Every week, Martin would go further into the woods.

Every week, he would sell more than he could afford

and less than he wished, until, finally, the money ran out.

“Dear,” said Mother Blackwood. “I have heard tales

of a tall tower in the deepest depths of the wood. It is said

it holds a hundred riches, each worth more than any man

could hope to earn for a year’s hard work. If we cannot

make ends meet by your foraging, perhaps this will save us.”

Her eyes were just as hard as he remembered them,

but there was a cruelty in them that was different

than their usual, sad indifference.

“Of course,” said Martin.

The words sat strangely in his mouth.

He packed his knapsack and set out into the wood.

The trees were bare and dark. The snow was bright

and white as freshly shorn wool.

He walked for days. At night, he slept in a makeshift tent,

listening to the sounds of the forest.

Every morning, he made tea over the fire.

One cup, he drank himself.

Another he poured out as an offering.

There were tales about the wood, after all,

and most of them were true.

One day, he came to a clearing,

and in the clearing, there was a tower.

It was taller than tall and painted white,

and thick vines of roses wound their way around it.
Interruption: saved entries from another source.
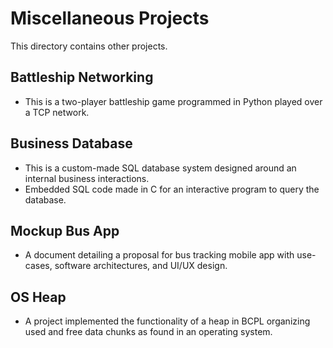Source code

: # Miscellaneous Projects

This directory contains other projects.

## Battleship Networking
- This is a two-player battleship game programmed in Python played over a TCP network.

## Business Database
- This is a custom-made SQL database system designed around an internal business interactions.
- Embedded SQL code made in C for an interactive program to query the database.

## Mockup Bus App
- A document detailing a proposal for bus tracking mobile app with use-cases, software architectures, and UI/UX design.

## OS Heap
- A project implemented the functionality of a heap in BCPL organizing used and free data chunks as found in an operating system.
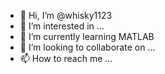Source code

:- 👋 Hi, I’m @whisky1123
- 👀 I’m interested in ...
- 🌱 I’m currently learning MATLAB
- 💞️ I’m looking to collaborate on ...
- 📫 How to reach me ...

<!---
whisky1123/whisky1123 is a ✨ special ✨ repository because its `README.md` (this file) appears on your GitHub profile.
You can click the Preview link to take a look at your changes.
--->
When Martin moved closer, the flowers

turned their heads toward him as one.

At the centre of each was an eye.

“ _What?_ ” Martin said,

because _what the hell was happening?_

and the act of asking felt like a line snapping,

a string breaking from a touch of tension. He felt

suddenly, painfully aware of his own body, the weight

of his flesh where gravity pulled at him, the snow melting

into his socks through a weak seam on his trouser leg, the hot itch

of wool at his throat, the cold stab of winter air in his lungs –

“This isn’t right,” he told himself, but his thoughts felt fuzzy,

and he couldn’t remember –

The tower had no doors, but far above, there were windows.

There was nothing for it. He grabbed hold of a sturdy vine

“Wait, no, _hang on_ –”

and began to climb.

He couldn’t make himself stop.

The thorns on the vines bit down

deep into the flesh of his palms and tore

the fabric of his cloak, but

his hands were moving without his say-so,

pulling and grasping and clinging,

and the ground moved farther and farther away

beneath him.

The vines tore his hands bloody, but he persisted.

He climbed and climbed until he reached an open window,

and then pulled himself up over the window ledge.

He landed on the floor of the room inside with a heavy thud,

palms and arms and elbows stinging.

Dust rose up around him with the impact. He inhaled some of it,

and it coated his tongue with the taste of dry, old neglect.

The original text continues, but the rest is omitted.